Shkolotron & CircuitFox | Character dialogue

Shkolotron

Hey CircuitFox, I've been noodling on the idea of a microcontroller that can compose music on the fly based on what it hears—a neural synth that writes its own patches. What do you think, could that be a cool project?

CircuitFox

Yeah, that’s exactly the kind of thing that gets me excited—take a microcontroller, feed it raw audio, run a lightweight neural net, and let it spit out patch parameters in real time. Just imagine tweaking the weight updates while it’s composing; the more it listens, the more it learns its own sonic vocabulary. It’ll be a little messy, but that’s where the fun is. Let’s sketch the architecture first, then dive into the code.

Shkolotron

Cool—so we’ll need a real‑time audio capture block, a tiny DSP pipeline, a neural net in something like TensorFlow Lite for Microcontrollers, and an interface to the synth module.

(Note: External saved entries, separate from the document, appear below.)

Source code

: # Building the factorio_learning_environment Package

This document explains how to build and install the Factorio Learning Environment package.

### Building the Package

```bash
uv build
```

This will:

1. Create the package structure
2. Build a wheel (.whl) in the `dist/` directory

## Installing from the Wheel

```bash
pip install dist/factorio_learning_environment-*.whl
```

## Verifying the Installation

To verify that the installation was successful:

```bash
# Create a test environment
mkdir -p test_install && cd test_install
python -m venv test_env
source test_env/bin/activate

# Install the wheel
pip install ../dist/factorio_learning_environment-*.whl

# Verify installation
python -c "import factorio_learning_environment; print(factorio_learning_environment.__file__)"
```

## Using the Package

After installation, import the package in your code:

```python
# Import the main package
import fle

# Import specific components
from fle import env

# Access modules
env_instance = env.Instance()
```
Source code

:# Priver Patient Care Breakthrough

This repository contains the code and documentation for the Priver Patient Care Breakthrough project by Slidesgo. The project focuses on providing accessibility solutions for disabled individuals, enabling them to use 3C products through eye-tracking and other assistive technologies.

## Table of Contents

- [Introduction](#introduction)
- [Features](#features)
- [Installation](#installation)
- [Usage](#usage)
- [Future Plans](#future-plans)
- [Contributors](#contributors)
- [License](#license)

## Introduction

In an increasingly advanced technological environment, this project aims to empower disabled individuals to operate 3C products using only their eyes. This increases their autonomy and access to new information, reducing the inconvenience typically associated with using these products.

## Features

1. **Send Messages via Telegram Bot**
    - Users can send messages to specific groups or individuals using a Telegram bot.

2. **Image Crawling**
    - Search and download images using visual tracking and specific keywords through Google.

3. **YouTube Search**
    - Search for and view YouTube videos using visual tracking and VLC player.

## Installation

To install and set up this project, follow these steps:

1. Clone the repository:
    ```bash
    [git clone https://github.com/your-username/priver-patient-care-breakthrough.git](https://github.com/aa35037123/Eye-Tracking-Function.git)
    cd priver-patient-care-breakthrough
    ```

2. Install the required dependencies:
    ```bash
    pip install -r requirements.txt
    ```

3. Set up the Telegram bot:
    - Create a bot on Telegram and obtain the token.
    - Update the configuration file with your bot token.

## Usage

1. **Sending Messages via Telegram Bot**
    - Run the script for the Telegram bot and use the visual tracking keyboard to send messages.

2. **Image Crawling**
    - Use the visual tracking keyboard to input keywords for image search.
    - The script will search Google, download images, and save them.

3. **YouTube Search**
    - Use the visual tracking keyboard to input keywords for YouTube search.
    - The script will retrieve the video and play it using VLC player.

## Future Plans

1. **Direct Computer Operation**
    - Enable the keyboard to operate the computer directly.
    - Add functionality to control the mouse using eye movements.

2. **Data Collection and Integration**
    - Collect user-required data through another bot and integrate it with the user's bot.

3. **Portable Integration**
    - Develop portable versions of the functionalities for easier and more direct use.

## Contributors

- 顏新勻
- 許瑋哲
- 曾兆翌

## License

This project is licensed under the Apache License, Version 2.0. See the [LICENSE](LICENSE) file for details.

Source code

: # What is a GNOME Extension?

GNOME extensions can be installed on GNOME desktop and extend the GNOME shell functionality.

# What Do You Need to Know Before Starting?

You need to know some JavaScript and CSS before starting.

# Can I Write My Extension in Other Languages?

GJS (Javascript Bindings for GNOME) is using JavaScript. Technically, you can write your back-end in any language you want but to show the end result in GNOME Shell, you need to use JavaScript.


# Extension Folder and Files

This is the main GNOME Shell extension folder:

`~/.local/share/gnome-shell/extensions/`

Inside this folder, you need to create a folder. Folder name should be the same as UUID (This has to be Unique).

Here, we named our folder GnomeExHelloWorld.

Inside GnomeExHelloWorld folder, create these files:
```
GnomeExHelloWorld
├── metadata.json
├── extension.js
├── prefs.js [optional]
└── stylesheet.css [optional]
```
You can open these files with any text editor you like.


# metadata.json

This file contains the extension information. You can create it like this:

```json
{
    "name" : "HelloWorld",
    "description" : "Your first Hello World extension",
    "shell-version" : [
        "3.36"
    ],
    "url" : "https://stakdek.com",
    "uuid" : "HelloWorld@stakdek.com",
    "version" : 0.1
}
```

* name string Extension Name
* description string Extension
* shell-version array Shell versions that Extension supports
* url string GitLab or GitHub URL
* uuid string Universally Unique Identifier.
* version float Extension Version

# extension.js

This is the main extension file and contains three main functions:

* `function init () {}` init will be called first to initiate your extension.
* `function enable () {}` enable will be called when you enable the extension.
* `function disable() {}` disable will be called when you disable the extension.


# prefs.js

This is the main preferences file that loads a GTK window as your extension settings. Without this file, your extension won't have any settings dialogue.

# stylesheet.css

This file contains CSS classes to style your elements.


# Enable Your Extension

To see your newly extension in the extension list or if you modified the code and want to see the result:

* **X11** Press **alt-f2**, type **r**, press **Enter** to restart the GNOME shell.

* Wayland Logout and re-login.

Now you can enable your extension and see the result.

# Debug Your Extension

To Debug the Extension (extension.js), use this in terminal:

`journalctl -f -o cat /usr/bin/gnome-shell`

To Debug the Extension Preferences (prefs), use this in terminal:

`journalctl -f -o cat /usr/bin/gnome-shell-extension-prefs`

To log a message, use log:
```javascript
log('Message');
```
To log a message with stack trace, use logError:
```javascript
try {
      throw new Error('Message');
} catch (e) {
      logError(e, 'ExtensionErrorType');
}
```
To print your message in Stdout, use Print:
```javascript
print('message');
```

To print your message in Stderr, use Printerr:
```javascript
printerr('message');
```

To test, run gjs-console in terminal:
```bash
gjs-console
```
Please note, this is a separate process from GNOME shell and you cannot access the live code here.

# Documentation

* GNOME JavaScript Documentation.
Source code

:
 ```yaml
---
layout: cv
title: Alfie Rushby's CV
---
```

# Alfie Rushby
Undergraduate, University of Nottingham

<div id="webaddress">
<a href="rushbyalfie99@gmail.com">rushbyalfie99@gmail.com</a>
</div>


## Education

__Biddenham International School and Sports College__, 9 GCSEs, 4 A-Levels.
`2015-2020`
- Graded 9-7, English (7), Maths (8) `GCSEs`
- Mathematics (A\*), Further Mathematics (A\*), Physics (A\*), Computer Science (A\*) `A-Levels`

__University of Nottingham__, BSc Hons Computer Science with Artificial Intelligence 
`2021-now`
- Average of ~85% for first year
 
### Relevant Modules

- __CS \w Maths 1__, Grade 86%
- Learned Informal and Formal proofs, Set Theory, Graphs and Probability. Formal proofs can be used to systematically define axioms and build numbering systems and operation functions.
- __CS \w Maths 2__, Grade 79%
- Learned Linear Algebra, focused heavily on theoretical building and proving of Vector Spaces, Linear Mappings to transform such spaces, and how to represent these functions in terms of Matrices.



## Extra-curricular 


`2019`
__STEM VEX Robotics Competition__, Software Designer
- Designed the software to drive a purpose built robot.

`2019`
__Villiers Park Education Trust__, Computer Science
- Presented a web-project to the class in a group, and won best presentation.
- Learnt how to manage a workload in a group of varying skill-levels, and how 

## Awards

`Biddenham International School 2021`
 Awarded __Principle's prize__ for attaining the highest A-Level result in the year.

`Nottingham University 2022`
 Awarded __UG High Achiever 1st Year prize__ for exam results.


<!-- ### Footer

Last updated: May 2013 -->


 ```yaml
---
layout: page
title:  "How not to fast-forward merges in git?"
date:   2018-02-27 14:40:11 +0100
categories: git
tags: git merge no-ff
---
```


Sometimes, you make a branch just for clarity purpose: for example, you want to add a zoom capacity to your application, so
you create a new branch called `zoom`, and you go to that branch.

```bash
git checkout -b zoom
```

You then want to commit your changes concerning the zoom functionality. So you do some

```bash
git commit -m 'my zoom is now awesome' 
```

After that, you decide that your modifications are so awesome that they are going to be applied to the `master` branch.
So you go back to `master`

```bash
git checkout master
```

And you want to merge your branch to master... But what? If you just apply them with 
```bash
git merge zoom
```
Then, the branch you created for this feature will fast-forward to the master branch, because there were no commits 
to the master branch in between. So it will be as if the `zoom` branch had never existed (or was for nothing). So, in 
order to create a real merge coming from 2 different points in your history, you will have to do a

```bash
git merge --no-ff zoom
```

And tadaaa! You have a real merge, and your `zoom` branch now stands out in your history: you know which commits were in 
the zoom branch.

The net could take, say, a 256‑sample window, output a vector of patch knobs, then feed that to a patch generator. We’ll also need a learning loop that tweaks weights based on a simple reward, maybe the change in loudness or user clicks. Ready to sketch the data flow?

CircuitFox

Absolutely, let’s map it out step by step: audio capture feeds 256‑sample frames into a DSP buffer, the DSP does a quick FFT and extracts features, those go into a tiny TFLM net, the net outputs a patch vector, that vector drives a patch generator module, and the synth outputs sound. Meanwhile, the learning loop watches the output, maybe tracks loudness changes or user‑clicks, and nudges the weights a bit each cycle. We’ll need to keep the net small enough for the MCU, maybe a couple of dense layers, and use quantization to fit. Ready to write the block diagram?

Shkolotron

Sure thing. Picture this: 1. **Microphone → ADC** – 16‑bit, 48 kHz, feeds a ring buffer. 2. **DSP Block** – grabs 256 samples, does an FFT, pulls magnitude & spectral‑centroid features. 3. **Feature Vector → Tiny Neural Net (TFLM)** – two 64‑node dense layers, quantized to 8‑bit. 4. **Net Output** – 12‑dimensional vector of knob values (filter cutoff, resonance, envelope times, etc.). 5. **Patch Generator** – maps those values onto synth parameters in real time. 6. **Synth Engine** – outputs audio to DAC. 7. **Feedback Loop** – monitors loudness or a button click, computes a simple loss, and runs a tiny gradient step on the net weights. That’s the skeleton—let me know which part you want to flesh out first.